D’ailleurs, sûr de lui, le président du Conseil de la Choura, un fidèle parmi les fidèles de Rached Ghannouchi, révèle sur le plateau de la chaine privée Zitouna que les jeunes d’Ennahdha seront déployés pour aider les forces de sécurité à protéger les biens privés et publics. « Les jeunes d’Ennahdha seront sur le terrain pour appuyer les forces de sécurité et faire face aux fauteurs de troubles », assurait-il.
A noter que l’emploi du futur signifie que « les jeunes d’Ennahdha » sont déjà mobilisés et qu’ils n’attendent que le feu vert de leurs dirigeants pour être opérationnels. S’agit-il d’un message codé adressé à l’intention de la milice du mouvement islamiste pour qu’elle se tienne prête à en découdre sur le terrain avec « les fauteurs de trouble »?
Même son de cloche de la part Mohamed Goumani qui arguait pour sa part sur la chaîne TV Al Watanya 1 que « les forces civiles pourraient soutenir les efforts des forces de l’ordre pour protéger les quartiers ».
Et d’argumenter: « Lors de l’attaque perpétrée à Ben Guerdane, les habitants ont soutenu les efforts de l’armée contre les terroristes. Les jeunes d’Ennahdha sont présents sur les lieux et peuvent aider les forces de l’ordre à faire face aux pilleurs ». Argument fallacieux car cette ville du Sud fut attaquée par des terroristes sans foi ni loi et protégée par les forces de l’ordre qui étaient épaulées par la population entière. Nuance.
Le spectre des milices d’Ennahdha
Des déclarations qui ont soulevé un tollé dans la classe politique et au sein de l’opinion publique. En faisant resurgir le cauchemar des milices intégristes du sinistre Imed Dghiig, figure emblématique des fameuses Ligues de la protection de la révolution. Le bras armé du mouvement islamiste coupable de plusieurs actes de violence, dont notamment l’attaque contre le siège de l’UGTT en 2012.
De l’avis général, ces déclarations belliqueuses interviennent dans un contexte sécuritaire tendu à l’extrême et marqué par des émeutes nocturnes opposant de jeunes manifestants aux forces de l’ordre à coup de pierres, de cocktail Molotov et de gaz lacrymogène. Et ce, sur fond de « revendications légitimes », de l’aveu même du chef du gouvernement Hichem Mechichi.
La Voix discordante de Mekki
A noter dans ce sens que les déclarations de Harouni et de Goumani ne font pas l’unanimité; et ce, même dans les rangs du mouvement Ennahdha.

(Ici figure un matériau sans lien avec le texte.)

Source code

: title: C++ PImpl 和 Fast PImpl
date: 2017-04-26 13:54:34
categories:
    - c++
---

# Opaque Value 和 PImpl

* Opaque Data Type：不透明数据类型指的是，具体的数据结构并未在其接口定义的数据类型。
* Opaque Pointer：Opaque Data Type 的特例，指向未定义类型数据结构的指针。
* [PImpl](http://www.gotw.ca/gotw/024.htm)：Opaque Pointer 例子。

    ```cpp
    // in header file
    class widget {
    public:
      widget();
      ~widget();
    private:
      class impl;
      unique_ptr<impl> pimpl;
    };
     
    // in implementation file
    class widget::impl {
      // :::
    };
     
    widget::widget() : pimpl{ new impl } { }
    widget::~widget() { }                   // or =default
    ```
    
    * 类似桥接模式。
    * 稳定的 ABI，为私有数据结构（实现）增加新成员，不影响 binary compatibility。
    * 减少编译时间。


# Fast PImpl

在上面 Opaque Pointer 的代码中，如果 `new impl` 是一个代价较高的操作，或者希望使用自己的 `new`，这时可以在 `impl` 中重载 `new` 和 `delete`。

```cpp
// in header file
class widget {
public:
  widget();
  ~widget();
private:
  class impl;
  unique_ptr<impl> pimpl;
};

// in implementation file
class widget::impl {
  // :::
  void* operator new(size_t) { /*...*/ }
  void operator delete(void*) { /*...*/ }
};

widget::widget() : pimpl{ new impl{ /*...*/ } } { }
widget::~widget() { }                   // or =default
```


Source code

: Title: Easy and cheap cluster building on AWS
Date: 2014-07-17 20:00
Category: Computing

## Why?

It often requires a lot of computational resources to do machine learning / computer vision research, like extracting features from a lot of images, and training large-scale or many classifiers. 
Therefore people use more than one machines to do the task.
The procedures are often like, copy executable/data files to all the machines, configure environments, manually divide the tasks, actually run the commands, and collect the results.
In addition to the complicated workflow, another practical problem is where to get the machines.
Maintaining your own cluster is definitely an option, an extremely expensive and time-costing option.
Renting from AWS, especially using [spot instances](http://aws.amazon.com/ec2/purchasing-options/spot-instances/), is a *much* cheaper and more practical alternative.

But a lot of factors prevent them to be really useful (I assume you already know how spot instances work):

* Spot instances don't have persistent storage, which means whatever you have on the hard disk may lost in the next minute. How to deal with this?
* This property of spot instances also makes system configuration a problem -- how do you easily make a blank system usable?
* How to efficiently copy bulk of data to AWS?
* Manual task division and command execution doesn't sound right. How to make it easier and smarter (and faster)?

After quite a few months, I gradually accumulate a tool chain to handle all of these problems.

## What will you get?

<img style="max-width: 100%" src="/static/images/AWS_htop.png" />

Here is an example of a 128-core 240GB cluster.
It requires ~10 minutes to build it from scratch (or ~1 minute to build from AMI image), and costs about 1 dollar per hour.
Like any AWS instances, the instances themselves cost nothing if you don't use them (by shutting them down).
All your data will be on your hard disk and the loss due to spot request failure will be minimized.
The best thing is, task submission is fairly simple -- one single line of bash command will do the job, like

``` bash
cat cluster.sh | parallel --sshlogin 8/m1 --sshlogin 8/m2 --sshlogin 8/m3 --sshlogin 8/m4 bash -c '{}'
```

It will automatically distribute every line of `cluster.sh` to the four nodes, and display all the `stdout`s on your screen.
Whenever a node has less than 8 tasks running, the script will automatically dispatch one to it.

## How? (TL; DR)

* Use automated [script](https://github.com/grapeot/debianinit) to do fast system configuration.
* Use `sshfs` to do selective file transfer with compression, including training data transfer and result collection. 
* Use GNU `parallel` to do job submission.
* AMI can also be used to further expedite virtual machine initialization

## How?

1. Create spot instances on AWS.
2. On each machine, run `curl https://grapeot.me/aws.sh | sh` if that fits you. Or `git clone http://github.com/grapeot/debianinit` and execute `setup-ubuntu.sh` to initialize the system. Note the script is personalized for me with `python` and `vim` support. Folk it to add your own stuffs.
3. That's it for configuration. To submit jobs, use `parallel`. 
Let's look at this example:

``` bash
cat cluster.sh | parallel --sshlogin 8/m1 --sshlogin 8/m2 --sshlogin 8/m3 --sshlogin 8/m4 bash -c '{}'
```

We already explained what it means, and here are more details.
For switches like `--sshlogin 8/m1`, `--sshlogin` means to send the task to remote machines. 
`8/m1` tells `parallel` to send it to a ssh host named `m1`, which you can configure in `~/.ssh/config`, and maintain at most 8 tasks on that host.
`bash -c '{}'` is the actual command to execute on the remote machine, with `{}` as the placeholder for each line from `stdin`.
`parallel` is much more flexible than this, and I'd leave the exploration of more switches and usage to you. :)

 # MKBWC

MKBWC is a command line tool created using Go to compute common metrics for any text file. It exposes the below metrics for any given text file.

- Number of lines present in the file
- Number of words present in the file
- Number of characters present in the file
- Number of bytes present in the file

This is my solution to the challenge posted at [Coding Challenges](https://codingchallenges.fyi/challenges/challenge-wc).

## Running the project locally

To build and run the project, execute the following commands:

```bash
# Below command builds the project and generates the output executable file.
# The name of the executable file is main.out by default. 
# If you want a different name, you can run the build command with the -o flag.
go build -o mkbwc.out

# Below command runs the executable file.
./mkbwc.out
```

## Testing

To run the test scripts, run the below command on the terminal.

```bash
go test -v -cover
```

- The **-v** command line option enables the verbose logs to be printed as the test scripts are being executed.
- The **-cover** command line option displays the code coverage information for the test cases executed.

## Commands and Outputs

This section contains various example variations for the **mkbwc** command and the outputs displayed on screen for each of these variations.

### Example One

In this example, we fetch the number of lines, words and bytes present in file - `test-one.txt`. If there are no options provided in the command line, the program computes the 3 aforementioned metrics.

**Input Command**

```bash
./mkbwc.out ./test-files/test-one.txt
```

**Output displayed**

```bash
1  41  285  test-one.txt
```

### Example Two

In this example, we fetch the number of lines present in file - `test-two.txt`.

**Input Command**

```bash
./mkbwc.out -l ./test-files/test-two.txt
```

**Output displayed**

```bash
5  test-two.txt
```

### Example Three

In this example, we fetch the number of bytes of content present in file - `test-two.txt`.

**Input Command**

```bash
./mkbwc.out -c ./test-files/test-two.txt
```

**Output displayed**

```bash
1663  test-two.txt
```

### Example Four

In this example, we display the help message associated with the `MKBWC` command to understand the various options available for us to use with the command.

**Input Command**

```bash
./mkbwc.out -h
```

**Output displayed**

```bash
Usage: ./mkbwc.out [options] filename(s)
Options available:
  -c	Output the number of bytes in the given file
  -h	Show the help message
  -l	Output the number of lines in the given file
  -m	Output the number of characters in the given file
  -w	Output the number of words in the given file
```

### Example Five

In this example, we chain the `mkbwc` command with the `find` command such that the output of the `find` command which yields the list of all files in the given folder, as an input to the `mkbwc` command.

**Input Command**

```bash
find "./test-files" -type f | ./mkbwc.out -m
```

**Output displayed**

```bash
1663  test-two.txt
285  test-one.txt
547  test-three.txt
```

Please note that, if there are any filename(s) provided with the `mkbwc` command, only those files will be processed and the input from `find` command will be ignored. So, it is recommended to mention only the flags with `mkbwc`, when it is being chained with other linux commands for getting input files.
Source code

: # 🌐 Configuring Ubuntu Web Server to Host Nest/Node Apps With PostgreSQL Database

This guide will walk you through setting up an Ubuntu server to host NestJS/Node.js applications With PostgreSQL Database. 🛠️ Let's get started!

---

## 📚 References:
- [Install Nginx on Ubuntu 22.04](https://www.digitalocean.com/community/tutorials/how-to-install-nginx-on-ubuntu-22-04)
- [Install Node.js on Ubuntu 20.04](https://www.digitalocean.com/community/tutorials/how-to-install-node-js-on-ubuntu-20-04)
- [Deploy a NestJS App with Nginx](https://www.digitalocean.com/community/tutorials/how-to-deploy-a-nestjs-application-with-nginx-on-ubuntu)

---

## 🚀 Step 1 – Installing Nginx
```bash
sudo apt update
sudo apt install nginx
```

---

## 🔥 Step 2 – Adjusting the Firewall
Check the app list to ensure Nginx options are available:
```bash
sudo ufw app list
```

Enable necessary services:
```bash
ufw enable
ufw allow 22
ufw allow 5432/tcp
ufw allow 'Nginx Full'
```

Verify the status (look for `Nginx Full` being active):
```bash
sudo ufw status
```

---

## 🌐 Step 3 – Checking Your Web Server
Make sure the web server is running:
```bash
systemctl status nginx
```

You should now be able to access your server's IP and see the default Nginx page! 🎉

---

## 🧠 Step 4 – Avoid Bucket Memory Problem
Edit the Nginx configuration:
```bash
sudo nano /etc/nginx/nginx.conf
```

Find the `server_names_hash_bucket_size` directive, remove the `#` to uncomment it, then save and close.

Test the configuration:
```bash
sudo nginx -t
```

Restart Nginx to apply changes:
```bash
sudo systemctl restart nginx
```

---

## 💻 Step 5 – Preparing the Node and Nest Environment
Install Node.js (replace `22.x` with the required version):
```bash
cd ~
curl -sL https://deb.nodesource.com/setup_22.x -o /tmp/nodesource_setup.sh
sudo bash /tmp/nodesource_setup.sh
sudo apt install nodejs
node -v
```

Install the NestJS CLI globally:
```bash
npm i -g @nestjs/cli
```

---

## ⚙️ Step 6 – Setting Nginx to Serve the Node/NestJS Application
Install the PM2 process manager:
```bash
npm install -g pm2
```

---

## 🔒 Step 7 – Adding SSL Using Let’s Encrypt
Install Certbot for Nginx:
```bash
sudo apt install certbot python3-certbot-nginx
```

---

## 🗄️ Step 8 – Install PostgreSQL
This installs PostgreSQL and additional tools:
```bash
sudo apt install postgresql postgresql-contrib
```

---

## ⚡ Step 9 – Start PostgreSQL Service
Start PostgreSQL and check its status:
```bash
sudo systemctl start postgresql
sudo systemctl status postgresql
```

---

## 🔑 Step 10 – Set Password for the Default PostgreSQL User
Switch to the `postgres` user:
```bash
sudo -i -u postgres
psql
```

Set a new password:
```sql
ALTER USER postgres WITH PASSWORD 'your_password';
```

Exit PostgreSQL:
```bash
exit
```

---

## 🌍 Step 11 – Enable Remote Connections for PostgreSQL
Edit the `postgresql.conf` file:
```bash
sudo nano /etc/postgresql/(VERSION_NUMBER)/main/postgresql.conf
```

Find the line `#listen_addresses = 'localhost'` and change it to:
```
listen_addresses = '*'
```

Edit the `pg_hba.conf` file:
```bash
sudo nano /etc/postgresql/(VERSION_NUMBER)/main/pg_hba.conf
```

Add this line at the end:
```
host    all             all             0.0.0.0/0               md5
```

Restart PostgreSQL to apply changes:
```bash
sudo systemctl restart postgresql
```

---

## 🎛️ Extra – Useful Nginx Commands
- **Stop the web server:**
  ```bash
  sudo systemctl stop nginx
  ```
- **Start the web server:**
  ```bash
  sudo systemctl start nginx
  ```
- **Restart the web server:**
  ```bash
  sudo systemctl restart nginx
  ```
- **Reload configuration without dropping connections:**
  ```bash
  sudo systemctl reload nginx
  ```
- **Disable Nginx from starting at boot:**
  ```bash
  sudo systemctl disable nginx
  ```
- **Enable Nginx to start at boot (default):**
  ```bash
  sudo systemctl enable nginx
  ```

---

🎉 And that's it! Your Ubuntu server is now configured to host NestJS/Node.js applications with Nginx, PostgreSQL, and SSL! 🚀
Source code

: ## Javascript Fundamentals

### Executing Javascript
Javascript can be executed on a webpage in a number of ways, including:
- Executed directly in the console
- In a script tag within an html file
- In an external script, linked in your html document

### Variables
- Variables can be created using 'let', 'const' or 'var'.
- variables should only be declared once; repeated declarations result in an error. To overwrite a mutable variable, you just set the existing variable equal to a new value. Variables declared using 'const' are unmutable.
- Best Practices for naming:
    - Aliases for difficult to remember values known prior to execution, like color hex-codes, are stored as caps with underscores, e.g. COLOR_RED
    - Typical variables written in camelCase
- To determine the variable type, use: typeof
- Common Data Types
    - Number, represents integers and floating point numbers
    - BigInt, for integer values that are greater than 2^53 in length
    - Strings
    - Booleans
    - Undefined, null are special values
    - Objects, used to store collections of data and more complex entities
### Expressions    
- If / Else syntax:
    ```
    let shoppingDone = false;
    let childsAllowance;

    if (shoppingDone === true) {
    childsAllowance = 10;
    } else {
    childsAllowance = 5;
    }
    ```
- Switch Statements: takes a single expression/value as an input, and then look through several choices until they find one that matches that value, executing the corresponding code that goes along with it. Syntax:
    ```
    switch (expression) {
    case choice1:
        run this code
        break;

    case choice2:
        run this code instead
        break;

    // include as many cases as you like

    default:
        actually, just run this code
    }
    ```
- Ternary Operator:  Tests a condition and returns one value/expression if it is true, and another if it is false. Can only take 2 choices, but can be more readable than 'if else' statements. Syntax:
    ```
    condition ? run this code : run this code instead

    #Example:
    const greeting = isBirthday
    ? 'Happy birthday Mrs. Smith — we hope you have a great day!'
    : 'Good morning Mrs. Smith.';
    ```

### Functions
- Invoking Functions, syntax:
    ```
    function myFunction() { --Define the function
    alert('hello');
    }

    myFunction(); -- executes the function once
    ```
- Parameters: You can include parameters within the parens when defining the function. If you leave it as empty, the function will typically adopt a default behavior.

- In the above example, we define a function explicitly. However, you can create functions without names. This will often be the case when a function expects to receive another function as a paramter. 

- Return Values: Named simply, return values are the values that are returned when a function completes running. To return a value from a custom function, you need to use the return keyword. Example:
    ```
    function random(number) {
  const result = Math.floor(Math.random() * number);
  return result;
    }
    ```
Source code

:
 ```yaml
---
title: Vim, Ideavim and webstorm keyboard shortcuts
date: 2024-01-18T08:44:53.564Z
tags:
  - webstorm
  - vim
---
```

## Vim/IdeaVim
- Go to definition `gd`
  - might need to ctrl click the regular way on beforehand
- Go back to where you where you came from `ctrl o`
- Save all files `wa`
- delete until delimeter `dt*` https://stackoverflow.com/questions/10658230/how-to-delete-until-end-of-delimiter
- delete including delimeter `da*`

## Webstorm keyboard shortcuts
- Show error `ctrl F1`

Puisque Abdellatif Mekki, membre du bureau exécutif d’Ennahdha et vice-président chargé des relations avec les organismes nationaux, estime pour sa part que: « En toute clarté, le mouvement Ennahdha reconnait le droit de manifester et de protester pacifiquement… C’est un des piliers de la démocratie et il ne fera jamais l’objet de controverses, d’hésitations ou de remise en question ».
« Mais seules les forces de sécurité sont habilitées à intervenir sur le terrain pour protéger les bien publics et faire régner l’ordre ». C’est ce qu’il a écrit dans un post FB daté du jeudi 21 janvier 2021.
Enfin un appel à la raison, face aux dérapages qui risquent de plonger le pays dans les affres de l’inconnu.